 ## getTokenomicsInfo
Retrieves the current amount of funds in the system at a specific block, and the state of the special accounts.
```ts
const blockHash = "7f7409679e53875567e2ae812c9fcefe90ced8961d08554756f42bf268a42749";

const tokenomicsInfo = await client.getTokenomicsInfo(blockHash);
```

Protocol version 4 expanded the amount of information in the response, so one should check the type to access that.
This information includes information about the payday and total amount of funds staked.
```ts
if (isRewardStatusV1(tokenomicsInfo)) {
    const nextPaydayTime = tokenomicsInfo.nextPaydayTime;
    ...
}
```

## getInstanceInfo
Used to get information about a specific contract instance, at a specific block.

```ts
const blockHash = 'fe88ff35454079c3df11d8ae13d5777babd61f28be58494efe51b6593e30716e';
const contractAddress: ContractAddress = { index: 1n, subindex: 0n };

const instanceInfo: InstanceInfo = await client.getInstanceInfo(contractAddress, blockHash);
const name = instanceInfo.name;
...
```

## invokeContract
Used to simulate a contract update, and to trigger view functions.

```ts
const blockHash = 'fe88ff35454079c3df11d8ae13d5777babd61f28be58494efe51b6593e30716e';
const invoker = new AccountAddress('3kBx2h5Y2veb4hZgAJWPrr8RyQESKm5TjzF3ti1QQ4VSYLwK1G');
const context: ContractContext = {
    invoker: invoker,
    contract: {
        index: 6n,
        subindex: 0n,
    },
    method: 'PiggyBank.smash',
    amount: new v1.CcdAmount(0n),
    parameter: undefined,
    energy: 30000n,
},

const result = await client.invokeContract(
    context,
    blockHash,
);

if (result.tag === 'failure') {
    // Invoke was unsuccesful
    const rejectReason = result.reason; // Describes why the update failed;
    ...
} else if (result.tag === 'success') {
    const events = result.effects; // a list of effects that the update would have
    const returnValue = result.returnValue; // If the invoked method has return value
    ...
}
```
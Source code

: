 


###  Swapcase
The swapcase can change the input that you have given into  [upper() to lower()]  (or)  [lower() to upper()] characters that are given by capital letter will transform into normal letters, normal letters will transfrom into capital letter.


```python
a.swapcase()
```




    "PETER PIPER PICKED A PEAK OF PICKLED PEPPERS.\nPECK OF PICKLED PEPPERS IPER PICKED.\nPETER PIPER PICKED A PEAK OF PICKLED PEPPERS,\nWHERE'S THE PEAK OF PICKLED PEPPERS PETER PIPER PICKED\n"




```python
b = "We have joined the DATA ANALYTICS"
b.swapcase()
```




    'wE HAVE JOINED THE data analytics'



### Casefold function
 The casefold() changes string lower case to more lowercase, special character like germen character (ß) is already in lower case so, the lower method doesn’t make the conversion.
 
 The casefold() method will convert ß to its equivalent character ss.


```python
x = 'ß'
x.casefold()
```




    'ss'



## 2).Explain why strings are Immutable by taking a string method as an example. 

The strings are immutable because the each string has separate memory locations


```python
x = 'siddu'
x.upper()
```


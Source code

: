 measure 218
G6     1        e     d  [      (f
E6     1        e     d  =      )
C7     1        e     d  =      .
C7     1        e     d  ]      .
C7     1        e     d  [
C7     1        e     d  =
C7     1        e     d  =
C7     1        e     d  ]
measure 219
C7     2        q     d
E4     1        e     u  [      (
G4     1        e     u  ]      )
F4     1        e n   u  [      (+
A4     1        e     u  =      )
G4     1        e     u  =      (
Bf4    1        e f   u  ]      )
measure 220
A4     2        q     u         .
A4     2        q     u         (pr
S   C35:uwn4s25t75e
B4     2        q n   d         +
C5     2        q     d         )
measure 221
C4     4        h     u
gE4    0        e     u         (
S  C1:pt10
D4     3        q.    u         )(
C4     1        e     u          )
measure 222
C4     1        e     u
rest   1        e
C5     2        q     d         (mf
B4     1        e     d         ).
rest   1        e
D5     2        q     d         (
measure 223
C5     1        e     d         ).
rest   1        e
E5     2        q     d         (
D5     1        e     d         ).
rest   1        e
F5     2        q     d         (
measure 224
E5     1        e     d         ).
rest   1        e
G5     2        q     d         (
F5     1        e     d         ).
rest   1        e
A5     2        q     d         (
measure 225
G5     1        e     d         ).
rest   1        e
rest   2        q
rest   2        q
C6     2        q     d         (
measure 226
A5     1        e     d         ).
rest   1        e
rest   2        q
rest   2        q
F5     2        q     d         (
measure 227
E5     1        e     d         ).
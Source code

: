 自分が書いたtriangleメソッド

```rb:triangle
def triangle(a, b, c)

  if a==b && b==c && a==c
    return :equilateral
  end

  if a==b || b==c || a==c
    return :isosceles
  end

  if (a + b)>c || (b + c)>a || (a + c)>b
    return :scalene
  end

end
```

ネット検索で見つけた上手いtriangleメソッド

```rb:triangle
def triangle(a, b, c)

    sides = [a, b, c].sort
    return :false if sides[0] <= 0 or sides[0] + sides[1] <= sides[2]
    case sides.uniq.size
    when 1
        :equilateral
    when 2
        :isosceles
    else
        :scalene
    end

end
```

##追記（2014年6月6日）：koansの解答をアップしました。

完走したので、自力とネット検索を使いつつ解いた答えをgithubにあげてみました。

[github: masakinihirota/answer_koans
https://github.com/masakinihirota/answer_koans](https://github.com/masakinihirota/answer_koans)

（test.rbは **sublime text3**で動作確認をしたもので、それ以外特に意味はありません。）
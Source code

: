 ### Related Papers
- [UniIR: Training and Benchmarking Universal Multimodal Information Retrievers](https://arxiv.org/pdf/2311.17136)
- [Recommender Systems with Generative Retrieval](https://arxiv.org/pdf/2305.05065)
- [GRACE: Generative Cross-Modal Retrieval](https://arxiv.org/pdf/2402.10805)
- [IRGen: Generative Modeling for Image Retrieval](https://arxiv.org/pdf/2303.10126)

________________________

Requirement:
Scan the records for the word "client". Copy each line where it turns up.

Answer to the problem:
const tokenomicsInfo = await client.getTokenomicsInfo(blockHash);
const instanceInfo: InstanceInfo = await client.getInstanceInfo(contractAddress, blockHash);
const result = await client.invokeContract(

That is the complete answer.